Tratar de hablar con sus colegas y compañeros de profesión resultó más caótico: algunos estaban de viaje o argumentaban estar muy ocupados, unos aún estaban en duelo por la noticia, muy tristes o desconcertados, otros habían pasado del velorio un día antes a un bar y su excusa era la cruda. La mayoría desconfiaban de la policía. Cuando les preguntaba si le conocían enemigos, ninguno tuvo reparo en acusar a otro colega. Había muchos que parecían odiarlo, pero ¿sería suficiente para matarlo?

Investigué en las bases de datos de la Fiscalía sobre el departamento, era obvio que Volta solo era una visita. Resultó pertenecer a un joven hijo de una familia de industriales que ni siquiera estaba en el país. Él lo rentaba para que su padre no dijera que era un inútil sin ingresos propios. Cuando le pregunté si conocía al escritor su respuesta fue que no, sencillamente él lo había rentado mediante una aplicación de celular. Le indiqué que por ley no podía usarlo hasta que se terminara la investigación, ni siquiera pareció molesto.

Esa tarde, antes de volver a trabajar sobre algunos de los casos que tenía abiertos, pues no podía dejarlos de lado, leí el expediente de la profesora Margarita Vedeu. Su caso había sido atraído por la Unidad Especializada de Búsqueda de Personas Desaparecidas. Esto me restringía la información pues era un departamento distinto al mío. Revisé todo lo que habían hecho, o por lo menos capturado en el sistema: entrevistas a personas cercanas, establecimiento de líneas de investigación, indicios encontrados. La comunidad universitaria se había inconformado con marchas y desplegados. La presión solo hizo efecto para dar una resolución que se estaba volviendo la principal respuesta de ese departamento: había sido secuestrada por personas pertenecientes al crimen organizado. Se inculpó a un par de alumnos, que eran minoristas de sustancias prohibidas en el plantel donde ella daba clase y se le dio carpetazo. La única relación entre ellos era que se hacían llamar «escritores», contactos en común en las redes sociales y un libro donde habían aparecido cuentos de ambos. No parecía haber más conexión, y aunque existiese, dos víctimas no eran suficientes para creer en un asesino serial. Ni siquiera para llamarlo así.
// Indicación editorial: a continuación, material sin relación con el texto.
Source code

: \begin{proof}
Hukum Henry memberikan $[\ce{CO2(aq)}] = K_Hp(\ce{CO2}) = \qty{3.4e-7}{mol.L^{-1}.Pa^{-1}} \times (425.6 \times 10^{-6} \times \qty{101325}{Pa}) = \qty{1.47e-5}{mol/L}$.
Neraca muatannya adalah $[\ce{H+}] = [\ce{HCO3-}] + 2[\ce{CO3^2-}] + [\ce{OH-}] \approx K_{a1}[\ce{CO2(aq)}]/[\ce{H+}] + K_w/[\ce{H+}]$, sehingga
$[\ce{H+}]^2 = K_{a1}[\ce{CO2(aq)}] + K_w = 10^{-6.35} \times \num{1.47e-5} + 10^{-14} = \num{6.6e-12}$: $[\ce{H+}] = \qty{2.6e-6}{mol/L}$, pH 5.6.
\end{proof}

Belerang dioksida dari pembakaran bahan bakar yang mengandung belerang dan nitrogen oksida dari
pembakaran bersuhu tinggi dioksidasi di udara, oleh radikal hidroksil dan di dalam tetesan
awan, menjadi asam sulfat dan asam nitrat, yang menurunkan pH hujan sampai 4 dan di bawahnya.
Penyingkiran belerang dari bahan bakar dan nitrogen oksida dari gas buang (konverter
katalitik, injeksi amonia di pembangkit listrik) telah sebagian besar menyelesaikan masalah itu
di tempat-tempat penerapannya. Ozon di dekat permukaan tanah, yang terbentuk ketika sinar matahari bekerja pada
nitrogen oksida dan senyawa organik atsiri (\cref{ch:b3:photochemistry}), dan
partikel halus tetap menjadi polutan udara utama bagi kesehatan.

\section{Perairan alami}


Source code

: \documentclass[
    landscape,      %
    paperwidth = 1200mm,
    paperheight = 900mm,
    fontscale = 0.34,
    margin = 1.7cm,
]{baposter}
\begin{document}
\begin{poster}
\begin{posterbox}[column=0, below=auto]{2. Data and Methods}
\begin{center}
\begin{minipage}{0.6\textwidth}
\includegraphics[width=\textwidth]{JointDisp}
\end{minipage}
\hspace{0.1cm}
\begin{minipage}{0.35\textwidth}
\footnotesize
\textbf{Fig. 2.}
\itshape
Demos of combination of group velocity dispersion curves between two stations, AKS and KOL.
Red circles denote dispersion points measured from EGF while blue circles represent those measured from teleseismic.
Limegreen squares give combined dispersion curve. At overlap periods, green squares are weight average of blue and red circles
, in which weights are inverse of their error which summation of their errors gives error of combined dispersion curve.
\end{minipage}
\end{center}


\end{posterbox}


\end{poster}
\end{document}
Transcurrió el resto del día entre llamadas, informes forenses oficiales y reportes de indicios. Los casos de personas asesinadas se me acumulaban sobre el escritorio, al igual que a mis compañeros. Llegaba el momento donde era imposible discernir si uno estaba trabajando el caso de un cuerpo encontrado en el fondo de la barranca o el de alguien atacado a balazos en un restaurante de mariscos. Mi migraña volvía cada tarde al intentar dar claridad a, por lo menos, uno de esos rompecabezas.

Ya cerca de la hora de salida, momento en que debía ir a recoger a mi hija, recordé el número pintado en rojo en aquel departamento. Lo busqué en internet, pero tal como imaginaba, resultó una cifra muy vaga. Me encontré que era el nombre de un grupo de punk británico, de un videojuego de última generación, de un asteroide famoso y el de una sociedad de personas de alto coeficiente intelectual. Si era un mensaje de Volta, ¿qué había querido decir? Si era algo escrito por su asesino, ¿qué tipo de amenaza implicaba? Casualmente, una de las ligas me mostraba una canción del grupo llamada «Homicide». Existían días en que estaba convencido que la principal herramienta para resolver un caso en este país era el azar.